Ordigno
nucleare o bomba all’idrogeno – e la differenza non è di quelle insignificanti…
–, l’ennesimo affronto al pianeta e all’umanità da parte del regime
dittatoriale nordcoreano mi ha fatto tornare in mente un episodio di ere
geologiche fa della mia umile carriera di giornalista.
Lavoravo,
a quel tempo, nella sede romana di un giornale di riferimento della sinistra
italiana, la cui direzione ostinatamente, tra le varie cose, continuava a
negare fatti ed evidenze storiche di non poco conto, non ultimo… il genocidio
di Srebrenica. Mi occupavo, con altri sfortunati par mio, della redazione
esteri e non era facile barcamenarsi in un contesto controllato dal figlio del
direttore, immeritatamente e sfacciatamente posto a capo di una redazione così
importante e non certo per meriti acquisiti sul campo.
A
quel tempo scrivevo soprattutto di Balcani, Europa Orientale e Africa, ma una
serie di casi (che nelle prossime settimane racconterò, perché legati a un
progetto editoriale in arrivo) mi spinsero a viaggiare un po’ nell’Asia più
lontana.

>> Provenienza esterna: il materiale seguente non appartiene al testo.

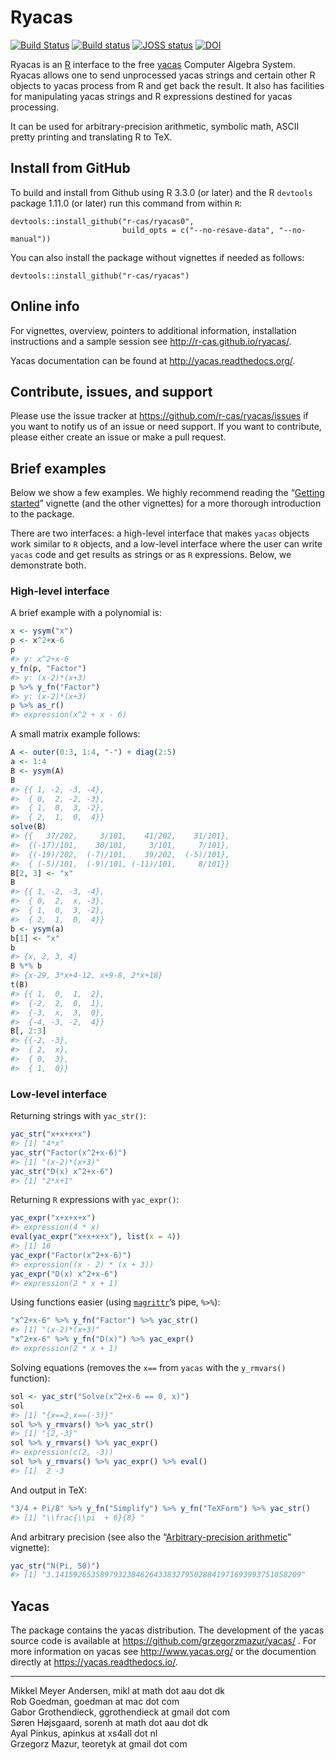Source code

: 
<!-- README.md is generated from README.Rmd. Please edit only README.Rmd! -->

# Ryacas

[![Build
Status](https://travis-ci.org/r-cas/ryacas.svg?branch=master)](https://travis-ci.org/r-cas/ryacas)
[![Build
status](https://ci.appveyor.com/api/projects/status/c8fsb1dvj5gmh703/branch/master?svg=true)](https://ci.appveyor.com/project/r-cas/ryacas/branch/master)
[![JOSS
status](https://joss.theoj.org/papers/69b3947f8900504a25aa36f65d14500b/status.svg)](https://joss.theoj.org/papers/69b3947f8900504a25aa36f65d14500b)
[![DOI](https://zenodo.org/badge/36067045.svg)](https://zenodo.org/badge/latestdoi/36067045)

Ryacas is an [R](https://www.r-project.org/) interface to the free
[yacas](http://www.yacas.org) Computer Algebra System. Ryacas allows one
to send unprocessed yacas strings and certain other R objects to yacas
process from R and get back the result. It also has facilities for
manipulating yacas strings and R expressions destined for yacas
processing.

It can be used for arbitrary-precision arithmetic, symbolic math, ASCII
pretty printing and translating R to TeX.

## Install from GitHub

To build and install from Github using R 3.3.0 (or later) and the R
`devtools` package 1.11.0 (or later) run this command from within `R`:

    devtools::install_github("r-cas/ryacas0", 
                             build_opts = c("--no-resave-data", "--no-manual"))

You can also install the package without vignettes if needed as follows:

    devtools::install_github("r-cas/ryacas")

## Online info

For vignettes, overview, pointers to additional information,
installation instructions and a sample session see
<http://r-cas.github.io/ryacas/>.

Yacas documentation can be found at <http://yacas.readthedocs.org/>.

## Contribute, issues, and support

Please use the issue tracker at <https://github.com/r-cas/ryacas/issues>
if you want to notify us of an issue or need support. If you want to
contribute, please either create an issue or make a pull request.

## Brief examples

Below we show a few examples. We highly recommend reading the “[Getting
started](http://r-cas.github.io/ryacas/articles/getting-started.html)”
vignette (and the other vignettes) for a more thorough introduction to
the package.

There are two interfaces: a high-level interface that makes `yacas`
objects work similar to `R` objects, and a low-level interface where the
user can write `yacas` code and get results as strings or as `R`
expressions. Below, we demonstrate both.

### High-level interface

A brief example with a polynomial is:

``` r
x <- ysym("x")
p <- x^2+x-6
p
#> y: x^2+x-6
y_fn(p, "Factor")
#> y: (x-2)*(x+3)
p %>% y_fn("Factor")
#> y: (x-2)*(x+3)
p %>% as_r()
#> expression(x^2 + x - 6)
```

A small matrix example follows:

``` r
A <- outer(0:3, 1:4, "-") + diag(2:5)
a <- 1:4
B <- ysym(A)
B
#> {{ 1, -2, -3, -4},
#>  { 0,  2, -2, -3},
#>  { 1,  0,  3, -2},
#>  { 2,  1,  0,  4}}
solve(B)
#> {{   37/202,     3/101,    41/202,    31/101},
#>  {(-17)/101,    30/101,     3/101,     7/101},
#>  {(-19)/202,  (-7)/101,    39/202,  (-5)/101},
#>  { (-5)/101,  (-9)/101, (-11)/101,     8/101}}
B[2, 3] <- "x"
B
#> {{ 1, -2, -3, -4},
#>  { 0,  2,  x, -3},
#>  { 1,  0,  3, -2},
#>  { 2,  1,  0,  4}}
b <- ysym(a)
b[1] <- "x"
b
#> {x, 2, 3, 4}
B %*% b
#> {x-29, 3*x+4-12, x+9-8, 2*x+18}
t(B)
#> {{ 1,  0,  1,  2},
#>  {-2,  2,  0,  1},
#>  {-3,  x,  3,  0},
#>  {-4, -3, -2,  4}}
B[, 2:3]
#> {{-2, -3},
#>  { 2,  x},
#>  { 0,  3},
#>  { 1,  0}}
```

### Low-level interface

Returning strings with `yac_str()`:

``` r
yac_str("x+x+x+x")
#> [1] "4*x"
yac_str("Factor(x^2+x-6)")
#> [1] "(x-2)*(x+3)"
yac_str("D(x) x^2+x-6")
#> [1] "2*x+1"
```

Returning `R` expressions with `yac_expr()`:

``` r
yac_expr("x+x+x+x")
#> expression(4 * x)
eval(yac_expr("x+x+x+x"), list(x = 4))
#> [1] 16
yac_expr("Factor(x^2+x-6)")
#> expression((x - 2) * (x + 3))
yac_expr("D(x) x^2+x-6")
#> expression(2 * x + 1)
```

Using functions easier (using
[`magrittr`](https://cran.r-project.org/package=magrittr)’s pipe,
`%>%`):

``` r
"x^2+x-6" %>% y_fn("Factor") %>% yac_str()
#> [1] "(x-2)*(x+3)"
"x^2+x-6" %>% y_fn("D(x)") %>% yac_expr()
#> expression(2 * x + 1)
```

Solving equations (removes the `x==` from `yacas` with the `y_rmvars()`
function):

``` r
sol <- yac_str("Solve(x^2+x-6 == 0, x)")
sol
#> [1] "{x==2,x==(-3)}"
sol %>% y_rmvars() %>% yac_str()
#> [1] "{2,-3}"
sol %>% y_rmvars() %>% yac_expr()
#> expression(c(2, -3))
sol %>% y_rmvars() %>% yac_expr() %>% eval()
#> [1]  2 -3
```

And output in TeX:

``` r
"3/4 + Pi/8" %>% y_fn("Simplify") %>% y_fn("TeXForm") %>% yac_str()
#> [1] "\\frac{\\pi  + 6}{8} "
```

And arbitrary precision (see also the “[Arbitrary-precision
arithmetic](http://r-cas.github.io/ryacas/articles/arbitrary-precision.html)”
vignette):

``` r
yac_str("N(Pi, 50)")
#> [1] "3.1415926535897932384626433832795028841971693993751058209"
```

## Yacas

The package contains the yacas distribution. The development of the
yacas source code is available at
<https://github.com/grzegorzmazur/yacas/> . For more information on
yacas see <http://www.yacas.org/> or the documention directly at
<https://yacas.readthedocs.io/>.

-----

Mikkel Meyer Andersen, mikl at math dot aau dot dk  
Rob Goedman, goedman at mac dot com  
Gabor Grothendieck, ggrothendieck at gmail dot com  
Søren Højsgaard, sorenh at math dot aau dot dk  
Ayal Pinkus, apinkus at xs4all dot nl  
Grzegorz Mazur, teoretyk at gmail dot com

Questo, agli occhi folli di chi comandava, mi rendeva un “esperto di
Asia”. Per questa ragione, quando arrivò in redazione un invito rivolto dall’ambasciata
nordcoreana al nostro direttore, il fax venne immediatamente girato a me e mi
ritrovai inserito nella lista degli invitati. E trattandosi di lavoro, non ci
si poteva di certo rifiutare.
La
sera convenuta mi presentai con la mia giacca scura d’ordinanza presso la sede
dell’ambasciata, dove ero il più giovane, il più ingenuo, il più fuori luogo, il
più sorpreso… C’era un nugolo di italiani, ospiti dell’ambasciatore. Che all’improvviso
comparve, pronunziò un applauditissimo discorso di regime e poi ci lasciò in
sala con abbondanti libagioni, celermente spazzolate via dai tavoli dal copioso
drappello di italioti presenti. C’era qualche giornalista di testate di
sinistra, qualche politico di estrema sinistra, probabilmente qualcuno dei
servizi segreti, alcuni più o meno oscuri sedicenti “imprenditori”, di sicuro altri,
che non riconobbi e non mi fu dato modo di riconoscere perché, in quanto
elemento estraneo, da estraneo fui trattato e rapidamente isolato da ogni
gruppetto nel quale cercavo di attaccare discorso per capire con chi diavolo
avessi a che fare.
La
serata si concluse con centinaia, migliaia di “ciao compagno”, “arrivederci
compagno”, “viva la Corea del Nord”, “viva la famiglia Kim”, eccetera. Niente
di straordinario, insomma: la conferma che c’è tanta di quella merda, in Italia,
che non basterebbe un buco nero per tirarla tutta via.